Lundi Gras night (the day before Mardi Gras) - Traditionally, you stay up all night long so you can welcome in Mardi Gras day good and drunk. The big thing to do when I was in college was go to see the Radiators at the famous bar Tipitinas. There was an underground fraternity I was in with that had a party called Stella where they would come to this bar with kegs on the back of a truck and set up outside the bar. That was stage one of the party. From the brothers you could find the secret party location for the next stage. At that spot, there was a booze mixture spiked with mushrooms and lots of acid. For the final leg, they would trip a drug one of the brothers had discovered while on travels called “Stellamite” or “Stella” and go to Louis Armstrong park yelling “Stella!”
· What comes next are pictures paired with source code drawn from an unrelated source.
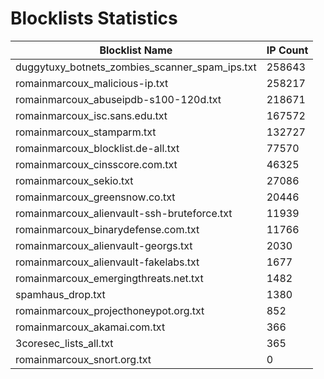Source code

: # Blocklists Statistics
| Blocklist Name | IP Count |
|----|----|
| duggytuxy_botnets_zombies_scanner_spam_ips.txt | 258643 |
| romainmarcoux_malicious-ip.txt | 258217 |
| romainmarcoux_abuseipdb-s100-120d.txt | 218671 |
| romainmarcoux_isc.sans.edu.txt | 167572 |
| romainmarcoux_stamparm.txt | 132727 |
| romainmarcoux_blocklist.de-all.txt | 77570 |
| romainmarcoux_cinsscore.com.txt | 46325 |
| romainmarcoux_sekio.txt | 27086 |
| romainmarcoux_greensnow.co.txt | 20446 |
| romainmarcoux_alienvault-ssh-bruteforce.txt | 11939 |
| romainmarcoux_binarydefense.com.txt | 11766 |
| romainmarcoux_alienvault-georgs.txt | 2030 |
| romainmarcoux_alienvault-fakelabs.txt | 1677 |
| romainmarcoux_emergingthreats.net.txt | 1482 |
| spamhaus_drop.txt | 1380 |
| romainmarcoux_projecthoneypot.org.txt | 852 |
| romainmarcoux_akamai.com.txt | 366 |
| 3coresec_lists_all.txt | 365 |
| romainmarcoux_snort.org.txt | 0 |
Mardi Gras Day (we are still just in February people) - It’s parades all day, and if you haven’t been in New Orleans on the actual day of Mardi Gras, there is simply no description for what it’s like. It is pure bacchanalia, like walking in the middle of a dream. My Freshman year I remember taking a bus with a friend down to the French Quarter for the first parade (the traditional first parade is Zulu, which is mostly black people in over the top black face and native costumes that surely must be considered the most insulting thing to whatever population they are mimicking, but this is New Orleans so what else can you do but drink and beg a guy on the parade to throw you a prized golden coconut?) As go further down the route, more and more people are on the bus in costume and already it’s surreal. Then we arrive and everywhere we look it’s people in the most beautiful, most vulgar, and most trippy costumes, all drunk and stoned and high, waiting for the masked men to roll down the street on their parade floats and throw them trinkets.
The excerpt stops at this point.